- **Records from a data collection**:
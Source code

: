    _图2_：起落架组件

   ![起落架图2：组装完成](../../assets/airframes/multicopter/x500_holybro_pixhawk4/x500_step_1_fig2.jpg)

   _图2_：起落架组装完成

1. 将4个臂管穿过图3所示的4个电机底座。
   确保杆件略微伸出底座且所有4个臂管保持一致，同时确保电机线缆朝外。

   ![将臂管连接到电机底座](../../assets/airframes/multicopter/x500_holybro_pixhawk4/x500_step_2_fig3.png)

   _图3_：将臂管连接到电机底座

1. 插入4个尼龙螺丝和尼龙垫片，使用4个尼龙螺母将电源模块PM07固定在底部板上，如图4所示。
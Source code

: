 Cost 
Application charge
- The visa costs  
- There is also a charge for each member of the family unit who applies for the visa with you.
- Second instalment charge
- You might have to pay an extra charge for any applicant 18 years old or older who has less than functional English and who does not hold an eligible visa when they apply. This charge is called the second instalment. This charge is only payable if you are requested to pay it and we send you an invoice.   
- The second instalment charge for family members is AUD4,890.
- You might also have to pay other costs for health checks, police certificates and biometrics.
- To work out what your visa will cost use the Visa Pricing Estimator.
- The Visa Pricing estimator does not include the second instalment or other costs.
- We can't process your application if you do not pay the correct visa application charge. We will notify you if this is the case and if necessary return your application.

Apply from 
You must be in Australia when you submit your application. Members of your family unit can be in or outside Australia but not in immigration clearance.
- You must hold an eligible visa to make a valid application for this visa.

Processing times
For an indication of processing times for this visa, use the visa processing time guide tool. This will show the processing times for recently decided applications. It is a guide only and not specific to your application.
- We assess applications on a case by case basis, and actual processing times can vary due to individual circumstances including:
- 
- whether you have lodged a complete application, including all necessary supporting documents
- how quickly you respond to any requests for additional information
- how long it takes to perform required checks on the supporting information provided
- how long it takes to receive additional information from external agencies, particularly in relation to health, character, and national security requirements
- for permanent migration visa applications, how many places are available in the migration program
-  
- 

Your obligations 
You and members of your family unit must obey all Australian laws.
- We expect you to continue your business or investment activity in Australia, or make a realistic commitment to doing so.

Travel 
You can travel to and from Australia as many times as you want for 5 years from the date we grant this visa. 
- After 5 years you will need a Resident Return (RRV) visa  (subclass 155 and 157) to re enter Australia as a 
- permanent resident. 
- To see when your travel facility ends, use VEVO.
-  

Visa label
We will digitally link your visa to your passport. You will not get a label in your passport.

- **What this task involves**:
Would you restate each of the entries word for word?

- **Answer**:
Source code

:    _图2_：起落架组件

   ![起落架图2：组装完成](../../assets/airframes/multicopter/x500_holybro_pixhawk4/x500_step_1_fig2.jpg)

   _图2_：起落架组装完成

1. 将4个臂管穿过图3所示的4个电机底座。
   确保杆件略微伸出底座且所有4个臂管保持一致，同时确保电机线缆朝外。

   ![将臂管连接到电机底座](../../assets/airframes/multicopter/x500_holybro_pixhawk4/x500_step_2_fig3.png)

   _图3_：将臂管连接到电机底座

1. 插入4个尼龙螺丝和尼龙垫片，使用4个尼龙螺母将电源模块PM07固定在底部板上，如图4所示。
Source code

: Cost 
Application charge
- The visa costs  
- There is also a charge for each member of the family unit who applies for the visa with you.
- Second instalment charge
- You might have to pay an extra charge for any applicant 18 years old or older who has less than functional English and who does not hold an eligible visa when they apply. This charge is called the second instalment. This charge is only payable if you are requested to pay it and we send you an invoice.   
- The second instalment charge for family members is AUD4,890.
- You might also have to pay other costs for health checks, police certificates and biometrics.
- To work out what your visa will cost use the Visa Pricing Estimator.
- The Visa Pricing estimator does not include the second instalment or other costs.
- We can't process your application if you do not pay the correct visa application charge. We will notify you if this is the case and if necessary return your application.

Apply from 
You must be in Australia when you submit your application. Members of your family unit can be in or outside Australia but not in immigration clearance.
- You must hold an eligible visa to make a valid application for this visa.

Processing times
For an indication of processing times for this visa, use the visa processing time guide tool. This will show the processing times for recently decided applications. It is a guide only and not specific to your application.
- We assess applications on a case by case basis, and actual processing times can vary due to individual circumstances including:
- 
- whether you have lodged a complete application, including all necessary supporting documents
- how quickly you respond to any requests for additional information
- how long it takes to perform required checks on the supporting information provided
- how long it takes to receive additional information from external agencies, particularly in relation to health, character, and national security requirements
- for permanent migration visa applications, how many places are available in the migration program
-  
- 

Your obligations 
You and members of your family unit must obey all Australian laws.
- We expect you to continue your business or investment activity in Australia, or make a realistic commitment to doing so.

Travel 
You can travel to and from Australia as many times as you want for 5 years from the date we grant this visa. 
- After 5 years you will need a Resident Return (RRV) visa  (subclass 155 and 157) to re enter Australia as a 
- permanent resident. 
- To see when your travel facility ends, use VEVO.
-  

Visa label
We will digitally link your visa to your passport. You will not get a label in your passport.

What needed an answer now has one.